◆ Assigned task ◆
Match the word "users". Return each line of the data below where it appears.

◆ Source records ◆
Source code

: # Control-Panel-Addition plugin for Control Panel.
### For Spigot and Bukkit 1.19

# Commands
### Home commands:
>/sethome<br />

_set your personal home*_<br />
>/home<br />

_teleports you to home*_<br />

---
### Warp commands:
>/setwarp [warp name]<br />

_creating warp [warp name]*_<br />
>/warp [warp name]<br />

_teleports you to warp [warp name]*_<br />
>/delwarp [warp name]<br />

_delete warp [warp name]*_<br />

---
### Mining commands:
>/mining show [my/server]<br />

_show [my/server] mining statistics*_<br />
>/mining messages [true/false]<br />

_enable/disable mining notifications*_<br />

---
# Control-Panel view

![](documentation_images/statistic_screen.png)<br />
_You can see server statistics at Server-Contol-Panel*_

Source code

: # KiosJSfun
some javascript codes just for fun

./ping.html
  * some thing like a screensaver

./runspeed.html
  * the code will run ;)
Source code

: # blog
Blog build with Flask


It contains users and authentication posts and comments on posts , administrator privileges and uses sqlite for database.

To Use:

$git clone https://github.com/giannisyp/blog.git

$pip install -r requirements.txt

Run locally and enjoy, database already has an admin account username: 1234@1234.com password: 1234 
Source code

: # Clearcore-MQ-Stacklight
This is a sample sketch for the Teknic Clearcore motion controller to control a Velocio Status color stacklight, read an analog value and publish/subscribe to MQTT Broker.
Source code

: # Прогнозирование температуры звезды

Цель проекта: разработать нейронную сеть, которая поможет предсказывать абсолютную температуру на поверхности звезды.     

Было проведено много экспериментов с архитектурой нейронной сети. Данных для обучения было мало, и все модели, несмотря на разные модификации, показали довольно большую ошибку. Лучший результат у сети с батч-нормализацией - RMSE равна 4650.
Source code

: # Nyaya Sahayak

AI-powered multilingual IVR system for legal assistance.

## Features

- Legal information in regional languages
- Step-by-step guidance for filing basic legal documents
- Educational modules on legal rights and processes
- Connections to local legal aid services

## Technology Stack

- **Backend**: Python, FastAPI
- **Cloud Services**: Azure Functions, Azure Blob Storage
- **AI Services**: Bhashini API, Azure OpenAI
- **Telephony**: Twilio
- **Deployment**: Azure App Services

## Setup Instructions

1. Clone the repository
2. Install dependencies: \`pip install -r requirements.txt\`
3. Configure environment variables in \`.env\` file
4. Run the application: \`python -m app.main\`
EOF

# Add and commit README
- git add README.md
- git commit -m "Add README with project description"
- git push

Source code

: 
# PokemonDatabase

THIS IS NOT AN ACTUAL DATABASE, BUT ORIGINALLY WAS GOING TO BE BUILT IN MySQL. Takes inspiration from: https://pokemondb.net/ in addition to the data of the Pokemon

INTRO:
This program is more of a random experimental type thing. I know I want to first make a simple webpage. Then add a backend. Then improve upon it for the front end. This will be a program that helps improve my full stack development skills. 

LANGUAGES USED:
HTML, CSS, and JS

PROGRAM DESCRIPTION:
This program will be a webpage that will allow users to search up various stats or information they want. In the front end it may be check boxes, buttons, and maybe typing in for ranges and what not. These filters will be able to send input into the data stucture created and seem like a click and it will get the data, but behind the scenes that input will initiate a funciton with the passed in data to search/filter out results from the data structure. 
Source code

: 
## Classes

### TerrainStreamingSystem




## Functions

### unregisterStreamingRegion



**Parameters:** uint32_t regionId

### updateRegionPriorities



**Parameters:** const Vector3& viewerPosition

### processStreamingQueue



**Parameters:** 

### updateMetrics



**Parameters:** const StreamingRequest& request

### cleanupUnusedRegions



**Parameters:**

◆ Expected answer ◆
It contains users and authentication posts and comments on posts , administrator privileges and uses sqlite for database.
This program will be a webpage that will allow users to search up various stats or information they want. In the front end it may be check boxes, buttons, and maybe typing in for ranges and what not. These filters will be able to send input into the data stucture created and seem like a click and it will get the data, but behind the scenes that input will initiate a funciton with the passed in data to search/filter out results from the data structure. 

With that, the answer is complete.